* [EXERCISE AIM] Please report how many lines in the data underneath hold the word "determines", with no other text.

* [SOURCE MATERIAL]
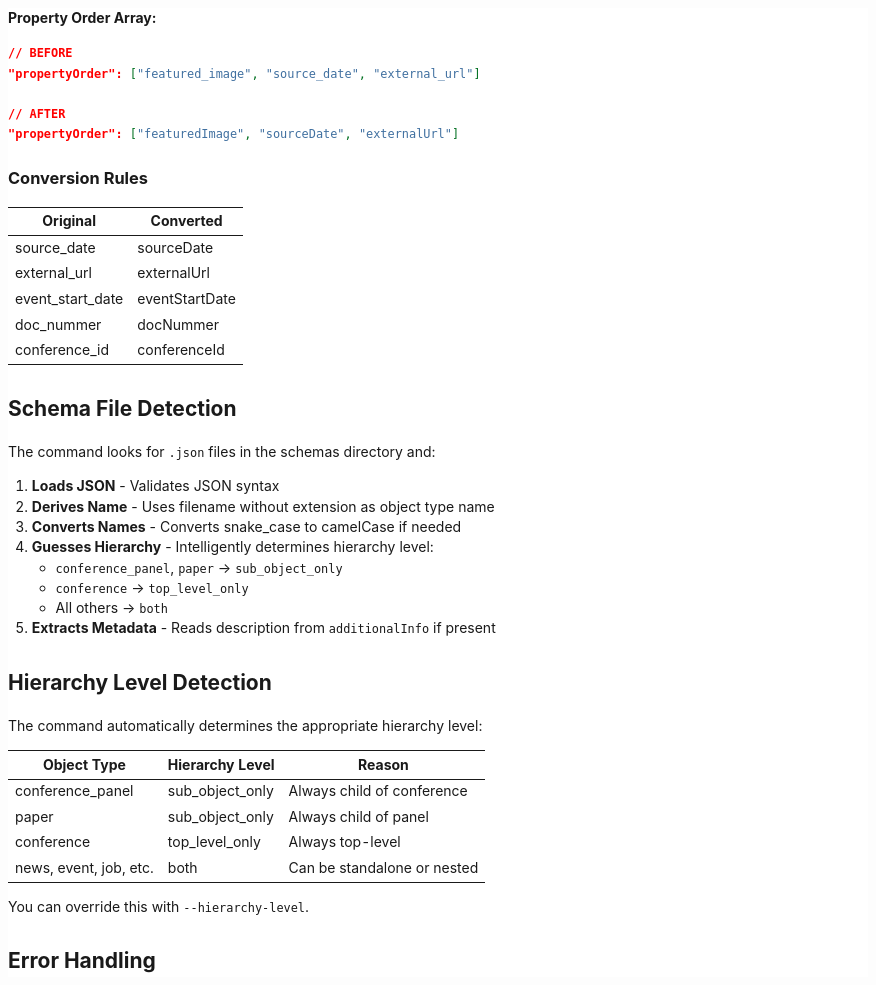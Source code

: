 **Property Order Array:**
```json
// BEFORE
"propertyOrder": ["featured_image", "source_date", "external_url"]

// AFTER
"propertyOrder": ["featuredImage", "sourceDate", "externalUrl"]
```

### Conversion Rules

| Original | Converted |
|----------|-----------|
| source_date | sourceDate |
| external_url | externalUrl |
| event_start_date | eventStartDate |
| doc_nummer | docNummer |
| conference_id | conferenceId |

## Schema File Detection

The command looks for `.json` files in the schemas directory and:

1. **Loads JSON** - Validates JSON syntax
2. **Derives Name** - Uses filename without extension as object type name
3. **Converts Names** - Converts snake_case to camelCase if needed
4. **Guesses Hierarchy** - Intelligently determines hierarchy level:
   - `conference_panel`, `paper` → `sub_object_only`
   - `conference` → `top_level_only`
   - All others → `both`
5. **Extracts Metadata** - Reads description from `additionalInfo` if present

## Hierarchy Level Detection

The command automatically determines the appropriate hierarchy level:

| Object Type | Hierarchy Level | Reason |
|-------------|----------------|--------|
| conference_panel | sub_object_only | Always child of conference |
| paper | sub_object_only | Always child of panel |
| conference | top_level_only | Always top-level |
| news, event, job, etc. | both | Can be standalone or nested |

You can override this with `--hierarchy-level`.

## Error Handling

* [EXERCISE SOLUTION] 2